En abandonnant le perchoir de l'Assemblée nationale pour le maroquin de l'Économie et des Finances dans le gouvernement de Jospin, Fabius réintègre un niveau de responsabilité dont il avait été écarté par l'affaire du sang contaminé. Le prix à payer est que cet ancien Premier ministre doit accepter de se placer sous les ordres de l'actuel Premier ministre, un cas de figure qui ne s'est pas produit, paraît-il, depuis 1966. Au moment de sa démission, Strauss-Kahn avait été salué chaleureusement par les milieux patronaux. L'arrivée de Fabius également. Le patronat connaît ses amis.

La carrière ministérielle de Fabius a commencé en 1981 au ministère du Budget. Il y fut l'auteur d'un impôt sur la fortune, peau de chagrin. En effet, ce fils d'un riche marchand de tableaux avait su en écarter les oeuvres d'art. Tandis que le gouvernement de gauche imposait le blocage des salaires, Fabius lança un budget dit de " rigueur " pour 1983. Devenu ministre de l'Industrie, cet élu de Haute-Normandie accorda au repreneur de la papeterie de La Chapelle-Darblay une aide de l'Etat d'un montant de 3,2 milliards de francs, dont 2,3 milliards d'aides directes.

En 1984, Fabius devenait, à 37 ans, le plus jeune Premier ministre en succédant à Pierre Mauroy, qui venait d'assurer le " sale boulot " en soutenant différents plans de licenciements notamment dans la sidérurgie. Il navigua alors entre l'affaire du sang contaminé et celle du Rainbow Warrior. Ces affaires et des oppositions internes au PS, notamment avec Jospin, l'enverront au perchoir de l'Assemblée dès 1988.

Blanchi dans l'affaire du sang contaminé, Fabius guettait son heure. Ces derniers mois, il a multiplié les déclarations à propos de la politique économique de Jospin. Ces remarques indiquent dans quelle direction il entend aller. En octobre dernier, on parlait beaucoup des stock-options, il prétend les rendre " transparentes " et les " étendre au-delà des dirigeants " d'entreprise. Le 2 février, il se dit pour " baisser fortement la taxe d'habitation " et même la " supprimer complètement ".

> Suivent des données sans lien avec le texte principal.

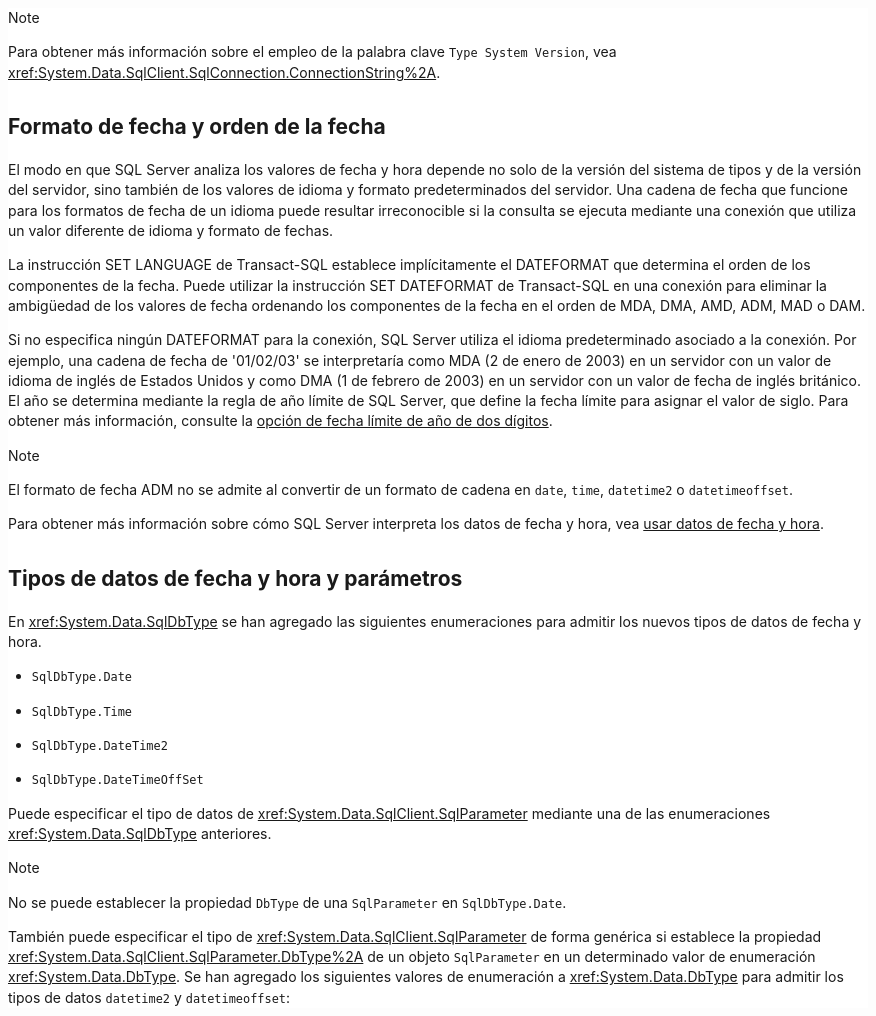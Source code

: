 > [!NOTE]
> Para obtener más información sobre el empleo de la palabra clave `Type System Version`, vea <xref:System.Data.SqlClient.SqlConnection.ConnectionString%2A>.  
  
## <a name="date-format-and-date-order"></a>Formato de fecha y orden de la fecha  
 El modo en que SQL Server analiza los valores de fecha y hora depende no solo de la versión del sistema de tipos y de la versión del servidor, sino también de los valores de idioma y formato predeterminados del servidor. Una cadena de fecha que funcione para los formatos de fecha de un idioma puede resultar irreconocible si la consulta se ejecuta mediante una conexión que utiliza un valor diferente de idioma y formato de fechas.  
  
 La instrucción SET LANGUAGE de Transact-SQL establece implícitamente el DATEFORMAT que determina el orden de los componentes de la fecha. Puede utilizar la instrucción SET DATEFORMAT de Transact-SQL en una conexión para eliminar la ambigüedad de los valores de fecha ordenando los componentes de la fecha en el orden de MDA, DMA, AMD, ADM, MAD o DAM.  
  
 Si no especifica ningún DATEFORMAT para la conexión, SQL Server utiliza el idioma predeterminado asociado a la conexión. Por ejemplo, una cadena de fecha de '01/02/03' se interpretaría como MDA (2 de enero de 2003) en un servidor con un valor de idioma de inglés de Estados Unidos y como DMA (1 de febrero de 2003) en un servidor con un valor de fecha de inglés británico. El año se determina mediante la regla de año límite de SQL Server, que define la fecha límite para asignar el valor de siglo. Para obtener más información, consulte la [opción de fecha límite de año de dos dígitos](/sql/database-engine/configure-windows/configure-the-two-digit-year-cutoff-server-configuration-option).  
  
> [!NOTE]
> El formato de fecha ADM no se admite al convertir de un formato de cadena en `date`, `time`, `datetime2` o `datetimeoffset`.  
  
 Para obtener más información sobre cómo SQL Server interpreta los datos de fecha y hora, vea [usar datos de fecha y hora](https://docs.microsoft.com/previous-versions/sql/sql-server-2008/ms180878(v=sql.100)).  
  
## <a name="datetime-data-types-and-parameters"></a>Tipos de datos de fecha y hora y parámetros  
 En <xref:System.Data.SqlDbType> se han agregado las siguientes enumeraciones para admitir los nuevos tipos de datos de fecha y hora.  
  
- `SqlDbType.Date`  
  
- `SqlDbType.Time`  
  
- `SqlDbType.DateTime2`  
  
- `SqlDbType.DateTimeOffSet`  

Puede especificar el tipo de datos de <xref:System.Data.SqlClient.SqlParameter> mediante una de las enumeraciones <xref:System.Data.SqlDbType> anteriores. 

> [!NOTE]
> No se puede establecer la propiedad `DbType` de una `SqlParameter` en `SqlDbType.Date`.

 También puede especificar el tipo de <xref:System.Data.SqlClient.SqlParameter> de forma genérica si establece la propiedad <xref:System.Data.SqlClient.SqlParameter.DbType%2A> de un objeto `SqlParameter` en un determinado valor de enumeración <xref:System.Data.DbType>. Se han agregado los siguientes valores de enumeración a <xref:System.Data.DbType> para admitir los tipos de datos `datetime2` y `datetimeoffset`:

Le 4 mars, en écho aux critiques de la droite qui reproche à Jospin la hausse des prélèvements obligatoires, Fabius parle de " baisser réellement et rapidement les impôts. " Le lendemain il veut ramener les prélèvements obligatoires " à leur niveau de 1995 ". Le 7 mars, dans Les Echos, il chiffre la baisse des impôts à 170 milliards sur trois ans.

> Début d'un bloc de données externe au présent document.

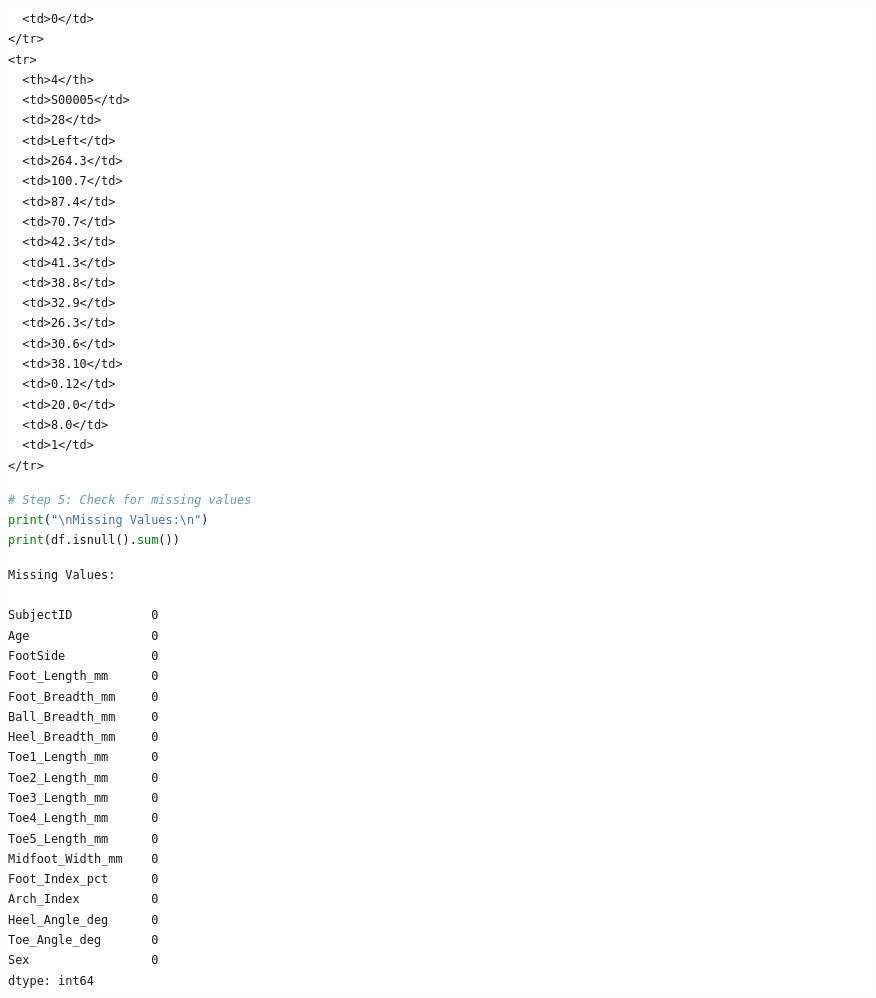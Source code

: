       <td>0</td>
    </tr>
    <tr>
      <th>4</th>
      <td>S00005</td>
      <td>28</td>
      <td>Left</td>
      <td>264.3</td>
      <td>100.7</td>
      <td>87.4</td>
      <td>70.7</td>
      <td>42.3</td>
      <td>41.3</td>
      <td>38.8</td>
      <td>32.9</td>
      <td>26.3</td>
      <td>30.6</td>
      <td>38.10</td>
      <td>0.12</td>
      <td>20.0</td>
      <td>8.0</td>
      <td>1</td>
    </tr>
  </tbody>
</table>
</div>



```python
# Step 5: Check for missing values
print("\nMissing Values:\n")
print(df.isnull().sum())

```

    
    Missing Values:
    
    SubjectID           0
    Age                 0
    FootSide            0
    Foot_Length_mm      0
    Foot_Breadth_mm     0
    Ball_Breadth_mm     0
    Heel_Breadth_mm     0
    Toe1_Length_mm      0
    Toe2_Length_mm      0
    Toe3_Length_mm      0
    Toe4_Length_mm      0
    Toe5_Length_mm      0
    Midfoot_Width_mm    0
    Foot_Index_pct      0
    Arch_Index          0
    Heel_Angle_deg      0
    Toe_Angle_deg       0
    Sex                 0
    dtype: int64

Ces baisses d'impôts peuvent être perçues comme bonnes à prendre, en réalité elles favoriseront ceux devant en payer le plus. Fabius a bien précisé qu'il est pour une baisse de " l'ensemble du barème ", y compris donc les hautes tranches qui se voient déjà sous la barre des 50 %. Ce n'est pas pour rien si les partisans du capitalisme le plus débridé, Madelin et d'autres, ne cessent de vanter la baisse d'impôts. Les projets de Fabius ne peuvent que convenir aux plus riches. Il serait plus intéressant pour les bas revenus que la TVA sur les produits diminue, à condition que cette baisse soit bien répercutée sur les prix.

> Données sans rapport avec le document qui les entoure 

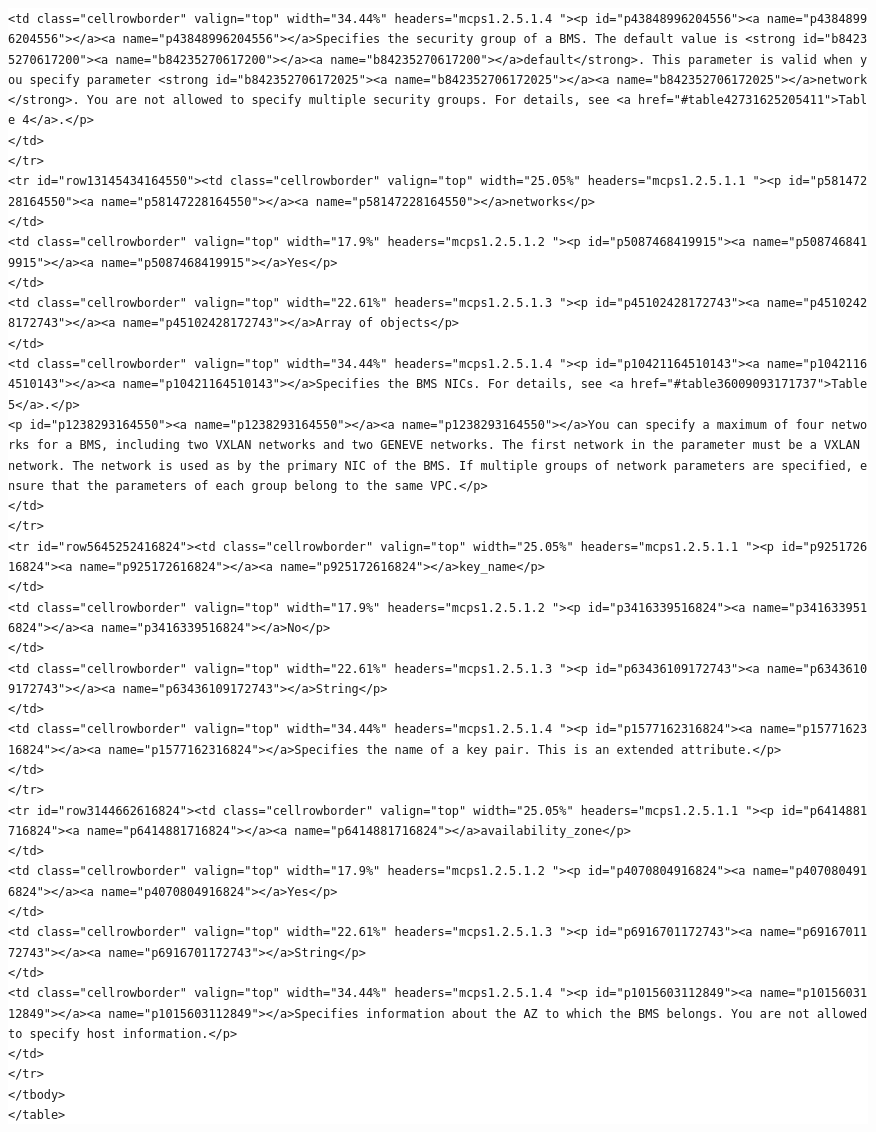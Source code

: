     <td class="cellrowborder" valign="top" width="34.44%" headers="mcps1.2.5.1.4 "><p id="p43848996204556"><a name="p43848996204556"></a><a name="p43848996204556"></a>Specifies the security group of a BMS. The default value is <strong id="b84235270617200"><a name="b84235270617200"></a><a name="b84235270617200"></a>default</strong>. This parameter is valid when you specify parameter <strong id="b842352706172025"><a name="b842352706172025"></a><a name="b842352706172025"></a>network</strong>. You are not allowed to specify multiple security groups. For details, see <a href="#table42731625205411">Table 4</a>.</p>
    </td>
    </tr>
    <tr id="row13145434164550"><td class="cellrowborder" valign="top" width="25.05%" headers="mcps1.2.5.1.1 "><p id="p58147228164550"><a name="p58147228164550"></a><a name="p58147228164550"></a>networks</p>
    </td>
    <td class="cellrowborder" valign="top" width="17.9%" headers="mcps1.2.5.1.2 "><p id="p5087468419915"><a name="p5087468419915"></a><a name="p5087468419915"></a>Yes</p>
    </td>
    <td class="cellrowborder" valign="top" width="22.61%" headers="mcps1.2.5.1.3 "><p id="p45102428172743"><a name="p45102428172743"></a><a name="p45102428172743"></a>Array of objects</p>
    </td>
    <td class="cellrowborder" valign="top" width="34.44%" headers="mcps1.2.5.1.4 "><p id="p10421164510143"><a name="p10421164510143"></a><a name="p10421164510143"></a>Specifies the BMS NICs. For details, see <a href="#table36009093171737">Table 5</a>.</p>
    <p id="p1238293164550"><a name="p1238293164550"></a><a name="p1238293164550"></a>You can specify a maximum of four networks for a BMS, including two VXLAN networks and two GENEVE networks. The first network in the parameter must be a VXLAN network. The network is used as by the primary NIC of the BMS. If multiple groups of network parameters are specified, ensure that the parameters of each group belong to the same VPC.</p>
    </td>
    </tr>
    <tr id="row5645252416824"><td class="cellrowborder" valign="top" width="25.05%" headers="mcps1.2.5.1.1 "><p id="p925172616824"><a name="p925172616824"></a><a name="p925172616824"></a>key_name</p>
    </td>
    <td class="cellrowborder" valign="top" width="17.9%" headers="mcps1.2.5.1.2 "><p id="p3416339516824"><a name="p3416339516824"></a><a name="p3416339516824"></a>No</p>
    </td>
    <td class="cellrowborder" valign="top" width="22.61%" headers="mcps1.2.5.1.3 "><p id="p63436109172743"><a name="p63436109172743"></a><a name="p63436109172743"></a>String</p>
    </td>
    <td class="cellrowborder" valign="top" width="34.44%" headers="mcps1.2.5.1.4 "><p id="p1577162316824"><a name="p1577162316824"></a><a name="p1577162316824"></a>Specifies the name of a key pair. This is an extended attribute.</p>
    </td>
    </tr>
    <tr id="row3144662616824"><td class="cellrowborder" valign="top" width="25.05%" headers="mcps1.2.5.1.1 "><p id="p6414881716824"><a name="p6414881716824"></a><a name="p6414881716824"></a>availability_zone</p>
    </td>
    <td class="cellrowborder" valign="top" width="17.9%" headers="mcps1.2.5.1.2 "><p id="p4070804916824"><a name="p4070804916824"></a><a name="p4070804916824"></a>Yes</p>
    </td>
    <td class="cellrowborder" valign="top" width="22.61%" headers="mcps1.2.5.1.3 "><p id="p6916701172743"><a name="p6916701172743"></a><a name="p6916701172743"></a>String</p>
    </td>
    <td class="cellrowborder" valign="top" width="34.44%" headers="mcps1.2.5.1.4 "><p id="p1015603112849"><a name="p1015603112849"></a><a name="p1015603112849"></a>Specifies information about the AZ to which the BMS belongs. You are not allowed to specify host information.</p>
    </td>
    </tr>
    </tbody>
    </table>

Les idées de Fabius en matière de retraite ne sont pas plus encourageantes. En février dernier, il a dit qu'il restait partisan du système par répartition. Mais il plaide pour de nouvelles cessions " d'actifs aujourd'hui hypervalorisés comme France Télécom ou Thomson Multimédias ", donc de nouvelles privatisations pour alimenter le fonds de réserve sur les retraites. Il entend ouvrir la porte aux fonds de pensions et aimerait qu'" il y ait la possibilité de souscrire à ce que j'ai appelé des fonds de partenariat retraites [...] ouverts à tout le monde ". Il souhaiterait simplement " qu'obligation soit faite à ces fonds de pensions que 50 % de leurs avoirs soient investis en actions françaises ".

L'éditorialiste des pages boursières des Echos fait les yeux doux à Fabius : " Si (Fabius) réussit à mettre en pratique ses idées en matière de réduction des participations de l'Etat, de développement des stock-options ou de constitution de fonds de retraites investis en actions françaises, les entreprises, leurs actionnaires et leurs salariés seront gagnants ". Façon de dire que ce seront les classes riches qui trouveront leur compte si Fabius parvient à reprendre les projets que Strauss-Kahn avait préparés.